Here, the denominators, \( 4+x \) and \( x \), must not be zero, as dividing by zero is undefined. To identify these values, solve:

• \( 4+x = 0 \rightarrow x = -4 \)
• \( x = 0 \)

Thus, the domain of this equation includes all real numbers except \( x = -4 \) and \( x = 0 \). This is crucial before solving the equation, as it helps determine the values for which the function is valid.
Understanding the domain ensures accuracy and avoids misleading conclusions.

Simplifying algebraic expressions is a vital skill when tackling equations, particularly those with multiple components like fractions. In our step-by-step solution, we started by eliminating the fractions in \( \frac{2}{4+x} = \frac{1}{2} + \frac{2}{x} \) using the least common denominator (LCD), \( x(4+x) \).
By multiplying every term by the LCD, the equation becomes easier to manage as it removes the fractions:

• \( x(4+x) \times \frac{2}{4+x} = 2x \)
• \( x(4+x) \times \frac{1}{2} = \frac{x(4+x)}{2} \)
• \( x(4+x) \times \frac{2}{x} = 2(4+x) \)

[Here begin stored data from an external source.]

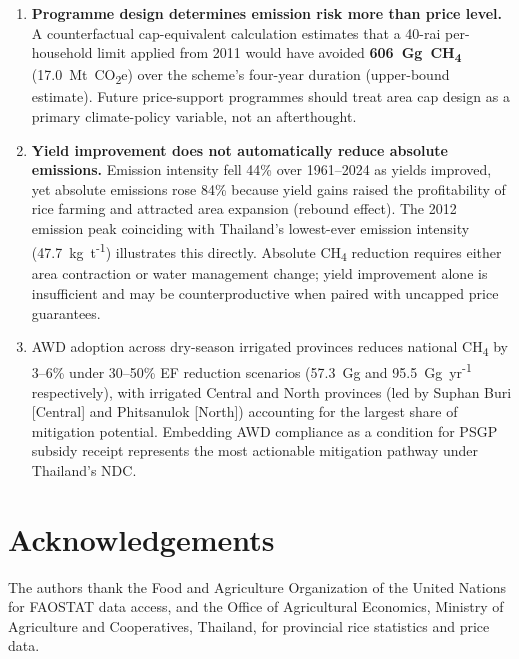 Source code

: \documentclass[fleqn,10pt]{olplainarticle}
\begin{document}
\begin{enumerate}[noitemsep]
  \item \textbf{Programme design determines emission risk more than price level.}
        A counterfactual cap-equivalent calculation estimates that a 40-rai
        per-household limit applied from 2011 would have avoided
        \textbf{606~Gg~CH\textsubscript{4}} (17.0~Mt~CO\textsubscript{2}e)
        over the scheme's four-year duration (upper-bound estimate).
        Future price-support programmes should treat area cap design as a
        primary climate-policy variable, not an afterthought.

  \item \textbf{Yield improvement does not automatically reduce absolute emissions.}
        Emission intensity fell 44\% over 1961--2024 as yields improved, yet
        absolute emissions rose 84\% because yield gains raised the profitability
        of rice farming and attracted area expansion (rebound effect).
        The 2012 emission peak coinciding with Thailand's lowest-ever emission
        intensity (47.7~kg~t\textsuperscript{-1}) illustrates this directly.
        Absolute CH\textsubscript{4} reduction requires either area contraction
        or water management change; yield improvement alone is insufficient and
        may be counterproductive when paired with uncapped price guarantees.

  \item AWD adoption across dry-season irrigated provinces reduces national
        CH\textsubscript{4} by 3--6\% under 30--50\% EF reduction scenarios
        (57.3~Gg and 95.5~Gg~yr\textsuperscript{-1} respectively),
        with irrigated Central and North provinces (led by Suphan Buri [Central]
        and Phitsanulok [North]) accounting for the largest share of
        mitigation potential.
        Embedding AWD compliance as a condition for PSGP subsidy receipt
        represents the most actionable mitigation pathway under Thailand's NDC.
\end{enumerate}

\section*{Acknowledgements}

The authors thank the Food and Agriculture Organization of the United Nations
for FAOSTAT data access, and the Office of Agricultural Economics, Ministry of
Agriculture and Cooperatives, Thailand, for provincial rice statistics and
price data.
\end{document}
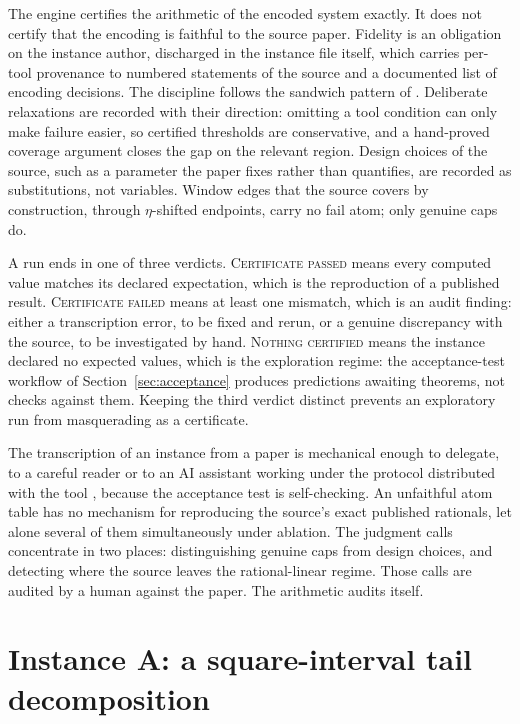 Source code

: \documentclass[11pt]{article}
\begin{document}
The engine certifies the arithmetic of the encoded system exactly. It
does not certify that the encoding is faithful to the source paper.
Fidelity is an obligation on the instance author, discharged in the
instance file itself, which carries per-tool provenance to numbered
statements of the source and a documented list of encoding decisions.
The discipline follows the sandwich pattern of \cite{ross-inventory}.
Deliberate relaxations are recorded with their direction: omitting a
tool condition can only make failure easier, so certified thresholds
are conservative, and a hand-proved coverage argument closes the gap
on the relevant region. Design choices of the source, such as a
parameter the paper fixes rather than quantifies, are recorded as
substitutions, not variables. Window edges that the source covers by
construction, through $\eta$-shifted endpoints, carry no fail atom;
only genuine caps do.

A run ends in one of three verdicts. \textsc{Certificate passed} means
every computed value matches its declared expectation, which is the
reproduction of a published result. \textsc{Certificate failed} means
at least one mismatch, which is an audit finding: either a
transcription error, to be fixed and rerun, or a genuine discrepancy
with the source, to be investigated by hand. \textsc{Nothing
certified} means the instance declared no expected values, which is
the exploration regime: the acceptance-test workflow of
Section~\ref{sec:acceptance} produces predictions awaiting theorems,
not checks against them. Keeping the third verdict distinct prevents
an exploratory run from masquerading as a certificate.

The transcription of an instance from a paper is mechanical enough to
delegate, to a careful reader or to an AI assistant working under the
protocol distributed with the tool \cite{repo}, because the acceptance
test is self-checking. An unfaithful atom table has no mechanism for
reproducing the source's exact published rationals, let alone several
of them simultaneously under ablation. The judgment calls concentrate
in two places: distinguishing genuine caps from design choices, and
detecting where the source leaves the rational-linear regime. Those
calls are audited by a human against the paper. The arithmetic audits
itself.

\section{Instance A: a square-interval tail decomposition}
\label{sec:jn}
\end{document}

This process transforms the original equation into a polynomial equation that is simpler to manipulate.
After substitution, we combine and simplify terms, making the expression easier to analyze and solve. Simplification is essential to make complex problems more manageable and to focus on the core aspects of an equation.

A quadratic equation is a second-degree polynomial of the form \( ax^2 + bx + c = 0 \). In our exercise, after simplifying the expression, we encountered \( 0 = \frac{x^2}{2} + 2x + 8 \). This represents a quadratic equation where:

• \( a = \frac{1}{2} \)
• \( b = 2 \)
• \( c = 8 \)

Quadratic equations may have two solutions (real or complex), one solution, or no real solutions, determined using the discriminant \( b^2 - 4ac \).
To solve this equation, you'd typically isolate \( x \) by factoring, completing the square, or using the quadratic formula.
These solutions provide the specific values for \( x \) where the equation equates to zero.
Understanding and solving quadratic equations is key in algebra, since they frequently appear in various mathematical problems and real-world phenomena.